生成されたExpert Advisorのデフォルト入力パラメータ:

//--- メインシグナルの入力パラメータ
input int        Signal_ThresholdOpen   =10;     // エントリーのためのシグナル閾値 [0...100]
input int        Signal_ThresholdClose  =10;     // クローズのためのシグナル閾値 [0...100]
input double         Signal_PriceLevel      =0.0;    // 取引を実行するための価格レベル
input double         Signal_StopLevel       =50.0;   // ストップロスレベル(ポイント単位)
input double         Signal_TakeLevel       =50.0// テイクプロフィットレベル(ポイント単位)

これらは以下のように置き換える必要があります:

//--- メインシグナルの入力パラメータ
input int        Signal_ThresholdOpen   =40;     // エントリーのためのシグナル閾値 [0...100]
input int        Signal_ThresholdClose  =20;     // クローズのためのシグナル閾値 [0...100]
input double         Signal_PriceLevel      =0.0;    // 取引を実行するための価格レベル
input double         Signal_StopLevel       =0.0;    // ストップロスレベル(ポイント単位)
input double         Signal_TakeLevel       =0.0    // テイクプロフィットレベル(ポイント単位)

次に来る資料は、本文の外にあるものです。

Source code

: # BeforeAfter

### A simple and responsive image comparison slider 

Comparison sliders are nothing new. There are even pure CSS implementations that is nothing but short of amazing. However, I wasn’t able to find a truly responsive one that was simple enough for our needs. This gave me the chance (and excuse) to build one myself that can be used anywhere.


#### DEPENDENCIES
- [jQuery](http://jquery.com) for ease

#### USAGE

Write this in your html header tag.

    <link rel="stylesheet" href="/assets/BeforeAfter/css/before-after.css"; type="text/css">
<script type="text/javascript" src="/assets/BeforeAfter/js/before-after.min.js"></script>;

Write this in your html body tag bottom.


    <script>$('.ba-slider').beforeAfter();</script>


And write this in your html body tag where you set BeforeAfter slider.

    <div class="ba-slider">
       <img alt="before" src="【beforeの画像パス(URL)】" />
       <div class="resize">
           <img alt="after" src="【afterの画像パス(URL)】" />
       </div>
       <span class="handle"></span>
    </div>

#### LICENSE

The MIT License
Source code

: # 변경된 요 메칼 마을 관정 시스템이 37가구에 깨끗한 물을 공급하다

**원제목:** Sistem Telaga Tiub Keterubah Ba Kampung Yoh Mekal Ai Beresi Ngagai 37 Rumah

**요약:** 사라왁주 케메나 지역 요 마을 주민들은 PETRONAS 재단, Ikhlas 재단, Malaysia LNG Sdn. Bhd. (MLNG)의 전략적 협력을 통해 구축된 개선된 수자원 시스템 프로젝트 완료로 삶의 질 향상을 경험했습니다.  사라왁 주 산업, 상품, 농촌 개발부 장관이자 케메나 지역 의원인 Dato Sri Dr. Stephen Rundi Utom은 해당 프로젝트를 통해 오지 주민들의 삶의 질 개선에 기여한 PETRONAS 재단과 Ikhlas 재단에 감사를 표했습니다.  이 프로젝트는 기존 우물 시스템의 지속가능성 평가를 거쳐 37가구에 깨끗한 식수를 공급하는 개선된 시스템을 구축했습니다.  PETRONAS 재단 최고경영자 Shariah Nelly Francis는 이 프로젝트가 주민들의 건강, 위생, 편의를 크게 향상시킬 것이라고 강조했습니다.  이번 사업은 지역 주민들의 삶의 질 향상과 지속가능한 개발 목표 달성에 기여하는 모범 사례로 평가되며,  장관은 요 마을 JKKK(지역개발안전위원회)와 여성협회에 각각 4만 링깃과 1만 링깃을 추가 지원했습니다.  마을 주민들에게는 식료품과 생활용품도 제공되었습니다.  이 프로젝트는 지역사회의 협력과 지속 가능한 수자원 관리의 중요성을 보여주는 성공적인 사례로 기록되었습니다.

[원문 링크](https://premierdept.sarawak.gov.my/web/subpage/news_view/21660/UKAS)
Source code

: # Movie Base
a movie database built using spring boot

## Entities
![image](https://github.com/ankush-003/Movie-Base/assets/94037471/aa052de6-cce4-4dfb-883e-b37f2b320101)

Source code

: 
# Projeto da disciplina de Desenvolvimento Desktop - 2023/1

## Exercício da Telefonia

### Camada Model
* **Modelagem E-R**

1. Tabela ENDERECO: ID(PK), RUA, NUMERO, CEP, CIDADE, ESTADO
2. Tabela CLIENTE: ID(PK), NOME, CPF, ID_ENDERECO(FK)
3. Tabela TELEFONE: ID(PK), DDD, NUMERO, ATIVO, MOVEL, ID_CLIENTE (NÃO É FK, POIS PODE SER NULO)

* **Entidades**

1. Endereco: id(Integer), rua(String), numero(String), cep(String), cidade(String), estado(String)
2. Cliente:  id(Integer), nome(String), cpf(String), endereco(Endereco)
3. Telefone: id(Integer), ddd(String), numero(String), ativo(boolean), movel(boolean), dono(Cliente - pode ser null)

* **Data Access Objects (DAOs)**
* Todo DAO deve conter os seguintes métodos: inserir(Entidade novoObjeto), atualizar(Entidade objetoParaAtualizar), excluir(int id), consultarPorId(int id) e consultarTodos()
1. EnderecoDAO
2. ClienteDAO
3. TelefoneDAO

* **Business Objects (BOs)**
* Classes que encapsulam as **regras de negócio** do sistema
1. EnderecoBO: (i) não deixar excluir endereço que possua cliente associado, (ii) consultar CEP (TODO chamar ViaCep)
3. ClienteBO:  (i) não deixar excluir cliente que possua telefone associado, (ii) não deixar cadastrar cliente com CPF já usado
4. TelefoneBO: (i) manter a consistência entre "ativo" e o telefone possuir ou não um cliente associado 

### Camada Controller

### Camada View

Signal_ThresholdOpen/Signal_ThresholdCloseの入力パラメータは、ポジションのオープンおよびクローズのための閾値レベルを指定することができます。

LongCondition()およびShortCondition()メソッドのコードでは、閾値の固定値が指定されています:

  • オープンポジション:80;
  • クローズポジション:40;

MQL5ウィザードによって生成されたExpert Advisorは、トレードシグナルのモジュールからの「投票」を使用してポジションを開閉します。メインモジュールの投票結果も「投票」平均に使用されます。ただし、メインモジュールのLongCondition()およびShortCondition()メソッドは常に0を返します。

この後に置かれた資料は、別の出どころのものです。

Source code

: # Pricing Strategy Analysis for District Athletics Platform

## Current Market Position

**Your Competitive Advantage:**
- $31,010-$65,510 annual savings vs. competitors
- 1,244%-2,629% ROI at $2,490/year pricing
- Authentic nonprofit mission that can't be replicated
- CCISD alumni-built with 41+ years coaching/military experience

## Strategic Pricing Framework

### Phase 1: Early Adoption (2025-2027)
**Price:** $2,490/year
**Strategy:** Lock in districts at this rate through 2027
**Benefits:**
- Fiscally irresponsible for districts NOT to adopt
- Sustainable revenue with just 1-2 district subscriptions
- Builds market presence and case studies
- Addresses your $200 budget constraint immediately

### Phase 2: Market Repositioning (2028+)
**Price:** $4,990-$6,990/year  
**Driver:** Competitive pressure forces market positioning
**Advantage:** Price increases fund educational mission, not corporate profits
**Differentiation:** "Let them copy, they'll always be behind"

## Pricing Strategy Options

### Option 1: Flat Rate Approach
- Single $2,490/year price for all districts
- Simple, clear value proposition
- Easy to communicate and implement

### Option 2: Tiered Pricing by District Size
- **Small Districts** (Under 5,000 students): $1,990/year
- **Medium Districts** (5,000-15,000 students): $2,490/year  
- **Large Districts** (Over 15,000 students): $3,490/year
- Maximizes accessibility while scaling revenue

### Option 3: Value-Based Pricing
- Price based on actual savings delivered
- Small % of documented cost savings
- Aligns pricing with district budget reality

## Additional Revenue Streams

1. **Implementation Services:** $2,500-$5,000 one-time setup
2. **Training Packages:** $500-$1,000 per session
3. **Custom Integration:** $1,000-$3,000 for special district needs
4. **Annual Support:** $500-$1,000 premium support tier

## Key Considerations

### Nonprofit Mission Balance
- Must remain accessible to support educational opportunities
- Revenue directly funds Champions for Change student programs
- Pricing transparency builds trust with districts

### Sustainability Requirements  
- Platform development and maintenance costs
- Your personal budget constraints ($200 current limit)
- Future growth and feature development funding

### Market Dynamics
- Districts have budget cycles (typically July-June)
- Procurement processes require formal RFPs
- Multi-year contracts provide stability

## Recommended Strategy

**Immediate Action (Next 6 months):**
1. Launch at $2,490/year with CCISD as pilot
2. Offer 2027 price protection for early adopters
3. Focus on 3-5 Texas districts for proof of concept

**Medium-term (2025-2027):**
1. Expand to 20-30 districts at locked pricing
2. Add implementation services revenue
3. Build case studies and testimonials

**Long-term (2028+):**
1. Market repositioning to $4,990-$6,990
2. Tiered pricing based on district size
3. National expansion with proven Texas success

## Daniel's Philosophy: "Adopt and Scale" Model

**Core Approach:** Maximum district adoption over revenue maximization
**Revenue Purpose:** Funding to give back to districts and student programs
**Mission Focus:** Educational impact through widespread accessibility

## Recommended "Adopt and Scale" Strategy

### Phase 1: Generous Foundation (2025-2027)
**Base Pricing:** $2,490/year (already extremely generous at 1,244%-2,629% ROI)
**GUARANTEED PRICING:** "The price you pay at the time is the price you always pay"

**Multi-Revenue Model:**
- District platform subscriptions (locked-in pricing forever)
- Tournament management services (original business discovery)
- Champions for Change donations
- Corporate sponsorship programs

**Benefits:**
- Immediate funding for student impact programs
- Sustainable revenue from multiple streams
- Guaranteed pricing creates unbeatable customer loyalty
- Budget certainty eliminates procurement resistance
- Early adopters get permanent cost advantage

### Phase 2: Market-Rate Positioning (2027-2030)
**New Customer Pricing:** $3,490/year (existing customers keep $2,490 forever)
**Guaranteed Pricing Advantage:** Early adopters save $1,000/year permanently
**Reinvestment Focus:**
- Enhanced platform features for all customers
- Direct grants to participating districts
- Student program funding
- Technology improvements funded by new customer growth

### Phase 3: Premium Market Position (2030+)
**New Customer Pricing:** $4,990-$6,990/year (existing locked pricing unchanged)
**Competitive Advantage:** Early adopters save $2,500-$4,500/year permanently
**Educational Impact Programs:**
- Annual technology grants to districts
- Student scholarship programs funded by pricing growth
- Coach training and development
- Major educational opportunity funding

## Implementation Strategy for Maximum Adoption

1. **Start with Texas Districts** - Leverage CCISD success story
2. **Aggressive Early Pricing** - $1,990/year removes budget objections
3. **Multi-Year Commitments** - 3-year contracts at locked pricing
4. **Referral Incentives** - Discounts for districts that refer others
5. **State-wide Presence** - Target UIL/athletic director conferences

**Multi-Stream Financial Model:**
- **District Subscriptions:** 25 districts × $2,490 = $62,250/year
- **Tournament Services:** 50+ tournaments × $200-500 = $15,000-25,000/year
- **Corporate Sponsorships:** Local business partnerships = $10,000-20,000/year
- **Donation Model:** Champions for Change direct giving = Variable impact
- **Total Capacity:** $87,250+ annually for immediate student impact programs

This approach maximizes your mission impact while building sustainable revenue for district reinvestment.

私たちのケースでは、メインモジュール + 1モジュールのトレードシグナルを持っているため、閾値設定時にこの点を考慮する必要があります。このため、ThresholdOpenとThresholdCloseはそれぞれ40=(0+80)/2、20=(0+40)/2として設定する必要があります。

Signal_StopLevelおよびSignal_TakeLevelの入力パラメータの値は0に設定されており、これはクローズ条件が満たされたときのみポジションがクローズされることを意味します。


2.4 歴史的バックテスト結果

Expert Advisorのバックテストを行いましょう(EURUSD H1、テスト期間:2010.01.01-2011.02.02、PeriodK=9、PeriodD=5、PeriodSlow=20、MA_period=27)。

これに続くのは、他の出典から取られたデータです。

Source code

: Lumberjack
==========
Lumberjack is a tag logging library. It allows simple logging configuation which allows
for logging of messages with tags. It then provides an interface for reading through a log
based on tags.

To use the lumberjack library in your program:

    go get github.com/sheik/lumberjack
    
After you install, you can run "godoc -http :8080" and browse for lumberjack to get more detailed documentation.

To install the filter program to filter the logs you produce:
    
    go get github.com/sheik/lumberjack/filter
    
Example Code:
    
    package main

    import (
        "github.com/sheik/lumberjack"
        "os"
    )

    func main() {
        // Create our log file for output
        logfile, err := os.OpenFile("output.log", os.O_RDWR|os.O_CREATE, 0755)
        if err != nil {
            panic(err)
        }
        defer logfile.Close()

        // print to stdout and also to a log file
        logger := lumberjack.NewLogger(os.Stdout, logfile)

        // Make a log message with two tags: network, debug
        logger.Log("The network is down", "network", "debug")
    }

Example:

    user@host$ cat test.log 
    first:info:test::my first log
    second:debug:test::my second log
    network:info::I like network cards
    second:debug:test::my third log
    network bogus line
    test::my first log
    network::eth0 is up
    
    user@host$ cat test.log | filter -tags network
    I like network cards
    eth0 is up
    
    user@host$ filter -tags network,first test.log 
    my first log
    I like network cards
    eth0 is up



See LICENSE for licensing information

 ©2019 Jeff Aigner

Expert Advisorの作成時には固定ボリュームを使用し、固定ロットでの取引(0.1)を適用しました。トレイリングストップアルゴリズムは使用していません。

Expert Advisorのテスト結果

ダーククラウドカバー/ピアシングライン + ストキャスティクスに基づくExpert Advisorのテスト結果


最適な入力パラメータは、MetaTrader 5クライアント端末のストラテジーテスターを使用して見つけることができます。

生成されたExpert Advisorのコードは、expert_adc_pl_stoch.mq5として添付されています。